1759 | Glasgow

Parental Love

Adam Smith’s love of his children.

Nature, for the wisest purposes, has rendered in most men, perhaps in all men, parental tenderness a much stronger affection than filial piety. The continuance and propagation of the species depend altogether upon the former and not upon the latter. In ordinary cases the existence and preservation of the child depend altogether upon the care of the parents. Those of the parents seldom depend upon that of the child. Nature, therefore, has rendered the former affection so strong that it generally requires not to be excited but to be moderated, and moralists seldom endeavor to teach us how to indulge, but generally how to restrain our fondness, our excessive attachment, the unjust preference which we are disposed to give to our own children above those of other people. They exhort us, on the contrary, to an affectionate attention to our parents and to make a proper return to them in their old age for the kindness which they had shown to us in our infancy and youth. In the Decalogue we are commanded to honor our fathers and mothers. No mention is made of the love of our children. Nature had sufficiently prepared us for the performance of this latter duty. Men are seldom accused of affecting to be fonder of their children than they really are. They have sometimes been suspected of displaying their piety to their parents with too much ostentation.
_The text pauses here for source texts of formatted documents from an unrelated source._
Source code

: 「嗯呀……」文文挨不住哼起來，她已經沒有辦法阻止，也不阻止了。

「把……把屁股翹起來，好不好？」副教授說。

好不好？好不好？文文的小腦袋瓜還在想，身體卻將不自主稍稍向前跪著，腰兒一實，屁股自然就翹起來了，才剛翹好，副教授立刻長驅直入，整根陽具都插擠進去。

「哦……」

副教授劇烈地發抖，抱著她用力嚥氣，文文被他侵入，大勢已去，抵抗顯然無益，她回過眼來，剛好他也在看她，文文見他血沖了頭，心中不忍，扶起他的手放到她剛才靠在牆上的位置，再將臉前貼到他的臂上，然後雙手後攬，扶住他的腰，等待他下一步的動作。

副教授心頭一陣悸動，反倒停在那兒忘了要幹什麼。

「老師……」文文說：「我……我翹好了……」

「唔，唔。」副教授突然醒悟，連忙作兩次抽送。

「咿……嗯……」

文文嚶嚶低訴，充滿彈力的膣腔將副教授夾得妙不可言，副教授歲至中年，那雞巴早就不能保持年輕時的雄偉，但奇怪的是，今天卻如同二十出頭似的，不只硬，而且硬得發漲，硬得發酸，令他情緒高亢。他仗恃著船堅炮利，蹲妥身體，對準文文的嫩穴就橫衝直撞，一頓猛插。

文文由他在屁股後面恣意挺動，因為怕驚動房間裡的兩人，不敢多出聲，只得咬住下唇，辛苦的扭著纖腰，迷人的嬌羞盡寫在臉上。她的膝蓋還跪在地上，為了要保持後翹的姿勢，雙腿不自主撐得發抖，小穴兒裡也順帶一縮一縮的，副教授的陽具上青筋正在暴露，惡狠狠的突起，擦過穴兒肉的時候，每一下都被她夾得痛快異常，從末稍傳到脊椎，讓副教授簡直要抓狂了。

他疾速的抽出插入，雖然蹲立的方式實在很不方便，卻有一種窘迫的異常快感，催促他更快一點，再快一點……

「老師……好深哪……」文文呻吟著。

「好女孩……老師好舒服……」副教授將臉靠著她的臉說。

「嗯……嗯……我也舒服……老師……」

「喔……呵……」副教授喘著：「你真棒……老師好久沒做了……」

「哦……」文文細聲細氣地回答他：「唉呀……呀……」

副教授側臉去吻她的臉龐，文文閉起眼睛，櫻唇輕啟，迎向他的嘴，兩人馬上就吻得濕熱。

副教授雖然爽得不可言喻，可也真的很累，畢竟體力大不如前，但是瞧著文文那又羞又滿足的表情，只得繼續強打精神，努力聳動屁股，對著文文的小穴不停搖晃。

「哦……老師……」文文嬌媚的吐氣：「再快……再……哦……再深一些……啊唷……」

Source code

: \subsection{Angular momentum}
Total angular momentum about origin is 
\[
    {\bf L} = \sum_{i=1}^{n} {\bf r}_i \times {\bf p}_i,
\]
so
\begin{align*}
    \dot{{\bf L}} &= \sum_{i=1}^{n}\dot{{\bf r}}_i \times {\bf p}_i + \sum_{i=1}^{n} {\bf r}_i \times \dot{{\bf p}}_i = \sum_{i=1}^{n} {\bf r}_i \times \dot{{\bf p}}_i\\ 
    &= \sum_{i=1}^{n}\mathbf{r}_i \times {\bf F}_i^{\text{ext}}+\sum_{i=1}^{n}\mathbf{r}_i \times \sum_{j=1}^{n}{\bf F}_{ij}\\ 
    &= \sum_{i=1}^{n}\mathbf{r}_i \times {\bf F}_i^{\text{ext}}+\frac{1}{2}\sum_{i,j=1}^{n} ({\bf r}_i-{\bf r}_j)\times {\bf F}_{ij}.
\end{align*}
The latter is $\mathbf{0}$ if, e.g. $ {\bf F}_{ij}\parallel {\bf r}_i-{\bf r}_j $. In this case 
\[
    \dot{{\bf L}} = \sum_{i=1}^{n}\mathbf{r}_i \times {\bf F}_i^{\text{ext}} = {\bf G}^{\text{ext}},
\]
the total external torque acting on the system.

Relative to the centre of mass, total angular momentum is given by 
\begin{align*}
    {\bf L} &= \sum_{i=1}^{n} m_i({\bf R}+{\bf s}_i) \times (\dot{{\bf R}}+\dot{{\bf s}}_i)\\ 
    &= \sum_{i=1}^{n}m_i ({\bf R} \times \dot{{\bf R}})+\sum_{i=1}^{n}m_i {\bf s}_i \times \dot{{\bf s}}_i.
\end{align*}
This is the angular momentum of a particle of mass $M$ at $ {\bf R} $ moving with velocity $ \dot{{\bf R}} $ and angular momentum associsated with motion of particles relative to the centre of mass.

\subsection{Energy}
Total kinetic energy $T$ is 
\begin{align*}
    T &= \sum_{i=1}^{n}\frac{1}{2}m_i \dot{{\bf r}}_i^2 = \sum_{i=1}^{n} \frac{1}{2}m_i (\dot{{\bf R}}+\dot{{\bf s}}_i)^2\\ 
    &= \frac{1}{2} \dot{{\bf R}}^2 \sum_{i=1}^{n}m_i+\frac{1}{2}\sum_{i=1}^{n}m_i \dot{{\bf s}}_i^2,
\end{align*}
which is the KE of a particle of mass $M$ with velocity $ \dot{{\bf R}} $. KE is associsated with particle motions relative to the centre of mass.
Engraving of Scottish economist Adam Smith.
Contributor

Adam Smith

From The Theory of Moral Sentiments. Smith was briefly kidnapped by gypsies at the age of four. One of his biographers later observed, “He would have made, I fear, a poor gypsy.” Publishing Moral Sentiments in 1759, he was later elected to the Royal Society, becoming acquainted with Edward Gibbon. In 1776 the latter published the first volume of Decline and Fall on February 17, and less than a month later Smith published The Wealth of Nations; in another five months “The Declaration of Independence” was written and signed.